My research spans normative ethics, metaethics, and moral psychology. I also have research interests in philosophy of art, especially philosophy of literature.
Papers
Pre-print HERE
This paper raises two problems for plan-expressivism concerning normative judgments about non-corealizable actions: actions which cannot both be performed. First, plan-expressivists associate normative judgment with an attitude which satisfies a corealizability constraint, but this constraint is (in the interpersonal case) unwarranted, and (in the intrapersonal case) warranted only at the price of a contentious normative premise. Ayars (2021) holds that the pair of judgments ‘A should φ’ and ‘B should ψ’ is coherent only if one believes that A can φ while B ψ’s. But this is false. Both Gibbard (2003) and Ayars hold that the pair of judgments ‘A should φ’ and ‘A should ψ’ is coherent only if one believes that A can φ and ψ. But this assumes possibilism. Second, the paper demonstrates, cases involving interpersonal non-corealizability prompt judgments about what multiple agents should do which – contra Gibbard – are not plausibly associated with any planning subject.

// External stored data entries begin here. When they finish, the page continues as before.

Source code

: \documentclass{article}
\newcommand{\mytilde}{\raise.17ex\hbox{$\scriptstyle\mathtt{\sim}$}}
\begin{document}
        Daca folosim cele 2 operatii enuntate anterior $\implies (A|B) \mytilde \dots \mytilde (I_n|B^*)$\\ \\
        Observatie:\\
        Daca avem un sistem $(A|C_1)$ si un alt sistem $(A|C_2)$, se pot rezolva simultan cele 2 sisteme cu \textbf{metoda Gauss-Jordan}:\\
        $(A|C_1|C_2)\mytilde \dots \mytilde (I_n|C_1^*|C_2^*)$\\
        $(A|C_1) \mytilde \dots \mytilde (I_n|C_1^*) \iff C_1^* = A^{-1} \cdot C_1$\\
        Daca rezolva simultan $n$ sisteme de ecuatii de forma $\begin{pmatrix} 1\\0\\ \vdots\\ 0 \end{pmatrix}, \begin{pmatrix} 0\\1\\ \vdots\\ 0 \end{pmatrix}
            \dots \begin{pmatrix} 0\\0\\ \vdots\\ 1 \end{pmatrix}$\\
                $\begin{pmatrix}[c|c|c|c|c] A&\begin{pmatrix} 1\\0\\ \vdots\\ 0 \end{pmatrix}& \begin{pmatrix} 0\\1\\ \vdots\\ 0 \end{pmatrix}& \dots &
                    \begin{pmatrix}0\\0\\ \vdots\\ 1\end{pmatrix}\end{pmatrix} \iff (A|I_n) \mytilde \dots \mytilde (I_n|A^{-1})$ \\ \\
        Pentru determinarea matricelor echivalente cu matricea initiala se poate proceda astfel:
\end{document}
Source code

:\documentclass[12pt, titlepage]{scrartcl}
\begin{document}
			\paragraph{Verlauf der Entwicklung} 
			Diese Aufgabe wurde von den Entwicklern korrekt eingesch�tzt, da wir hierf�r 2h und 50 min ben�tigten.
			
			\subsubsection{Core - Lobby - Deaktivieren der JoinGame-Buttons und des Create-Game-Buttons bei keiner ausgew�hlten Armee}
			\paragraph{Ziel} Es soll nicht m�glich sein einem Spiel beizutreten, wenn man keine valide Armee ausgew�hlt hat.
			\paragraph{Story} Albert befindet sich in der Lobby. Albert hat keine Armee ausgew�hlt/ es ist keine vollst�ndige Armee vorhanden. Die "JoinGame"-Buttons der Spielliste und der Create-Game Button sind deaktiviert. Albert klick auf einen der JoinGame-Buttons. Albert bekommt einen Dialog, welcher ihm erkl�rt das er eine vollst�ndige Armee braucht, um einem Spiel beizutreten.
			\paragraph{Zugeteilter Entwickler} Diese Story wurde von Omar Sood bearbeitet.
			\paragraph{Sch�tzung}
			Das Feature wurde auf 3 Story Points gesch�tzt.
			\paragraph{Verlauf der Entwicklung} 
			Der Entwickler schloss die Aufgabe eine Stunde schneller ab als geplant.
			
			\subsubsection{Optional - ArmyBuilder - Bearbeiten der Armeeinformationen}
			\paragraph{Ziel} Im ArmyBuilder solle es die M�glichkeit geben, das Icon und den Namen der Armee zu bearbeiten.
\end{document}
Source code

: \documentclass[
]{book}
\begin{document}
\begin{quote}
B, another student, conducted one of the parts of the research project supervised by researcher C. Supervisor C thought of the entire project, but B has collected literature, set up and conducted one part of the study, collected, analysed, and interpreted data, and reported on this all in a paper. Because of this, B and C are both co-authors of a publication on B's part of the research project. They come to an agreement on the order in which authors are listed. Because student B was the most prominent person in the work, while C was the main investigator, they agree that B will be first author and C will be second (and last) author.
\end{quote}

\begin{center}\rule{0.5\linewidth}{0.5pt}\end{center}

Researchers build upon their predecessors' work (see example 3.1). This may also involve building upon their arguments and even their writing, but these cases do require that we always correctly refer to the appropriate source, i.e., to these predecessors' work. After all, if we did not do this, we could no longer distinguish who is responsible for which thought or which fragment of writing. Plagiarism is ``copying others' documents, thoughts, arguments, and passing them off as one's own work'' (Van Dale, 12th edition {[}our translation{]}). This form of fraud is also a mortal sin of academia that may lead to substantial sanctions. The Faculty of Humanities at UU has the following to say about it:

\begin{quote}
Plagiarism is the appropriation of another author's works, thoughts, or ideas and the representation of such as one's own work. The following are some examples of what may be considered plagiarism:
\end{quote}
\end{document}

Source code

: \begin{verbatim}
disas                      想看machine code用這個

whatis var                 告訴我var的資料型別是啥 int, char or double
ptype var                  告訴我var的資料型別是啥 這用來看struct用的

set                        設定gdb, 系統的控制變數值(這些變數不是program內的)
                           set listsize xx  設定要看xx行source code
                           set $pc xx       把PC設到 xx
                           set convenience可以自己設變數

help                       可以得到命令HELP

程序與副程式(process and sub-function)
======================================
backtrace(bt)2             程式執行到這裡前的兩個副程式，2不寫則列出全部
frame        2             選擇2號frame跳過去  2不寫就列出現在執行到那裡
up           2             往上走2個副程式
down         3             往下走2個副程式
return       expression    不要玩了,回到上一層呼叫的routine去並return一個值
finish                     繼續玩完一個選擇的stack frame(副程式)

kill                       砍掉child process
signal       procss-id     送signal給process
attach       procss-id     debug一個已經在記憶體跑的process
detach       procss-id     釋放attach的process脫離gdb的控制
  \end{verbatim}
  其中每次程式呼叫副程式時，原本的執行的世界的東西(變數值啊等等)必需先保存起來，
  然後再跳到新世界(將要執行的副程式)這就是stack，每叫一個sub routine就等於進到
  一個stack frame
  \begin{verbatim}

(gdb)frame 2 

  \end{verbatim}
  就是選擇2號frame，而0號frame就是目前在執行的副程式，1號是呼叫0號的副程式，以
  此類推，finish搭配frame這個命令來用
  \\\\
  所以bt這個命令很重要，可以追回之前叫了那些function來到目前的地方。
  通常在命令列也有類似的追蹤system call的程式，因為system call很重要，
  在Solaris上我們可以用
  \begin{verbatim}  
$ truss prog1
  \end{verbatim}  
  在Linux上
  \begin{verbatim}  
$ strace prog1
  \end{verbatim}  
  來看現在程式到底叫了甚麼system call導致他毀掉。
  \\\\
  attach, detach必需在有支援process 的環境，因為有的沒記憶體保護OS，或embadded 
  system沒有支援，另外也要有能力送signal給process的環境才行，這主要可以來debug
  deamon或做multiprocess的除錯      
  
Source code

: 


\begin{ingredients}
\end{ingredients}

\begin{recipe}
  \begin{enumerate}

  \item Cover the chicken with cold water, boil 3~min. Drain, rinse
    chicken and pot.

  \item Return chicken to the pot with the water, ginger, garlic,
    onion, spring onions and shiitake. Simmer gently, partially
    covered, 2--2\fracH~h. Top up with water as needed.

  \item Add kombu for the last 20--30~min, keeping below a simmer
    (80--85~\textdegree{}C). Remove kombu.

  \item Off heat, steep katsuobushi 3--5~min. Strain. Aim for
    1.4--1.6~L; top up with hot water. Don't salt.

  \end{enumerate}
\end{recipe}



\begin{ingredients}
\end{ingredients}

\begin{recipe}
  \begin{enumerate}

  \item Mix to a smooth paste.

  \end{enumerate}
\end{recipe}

Hypocrisy as Two-Faced (Oxford Studies in Normative Ethics 14)
Pre-print HERE
This paper argues that there is a distinctive vice of hypocrisy, which is Janus-faced. The vice of hypocrisy is the self-excepting avoidance of a particular pain, namely, the pain associated with being an object of blame one believes deserved. One can self-exceptingly avoid this pain attitudinally or behaviorally. With “attitudinal” hypocrisy, a person avoids it at the level of her beliefs: she avoids forming the belief that she is blameworthy for some act, while blaming others for their comparable acts. With “behavioral” hypocrisy, by contrast, a person avoids it at the level of her behavior. She shields herself from the blame she believes her acts merit (e.g. by hiding what she has done), while blaming others for their comparable acts. The paper argues that both forms of hypocrisy are objectionable and explains how they are in tension, such that a given instance of the vice will typically involve only one or the other. Though both attitudinal and behavioral hypocrisy selectively spare the hypocrite the same pain, they require incongruous moral-psychological states: the attitudinal hypocrite avoids blaming herself, while the behavioral hypocrite proceeds on the assumption she is blameworthy.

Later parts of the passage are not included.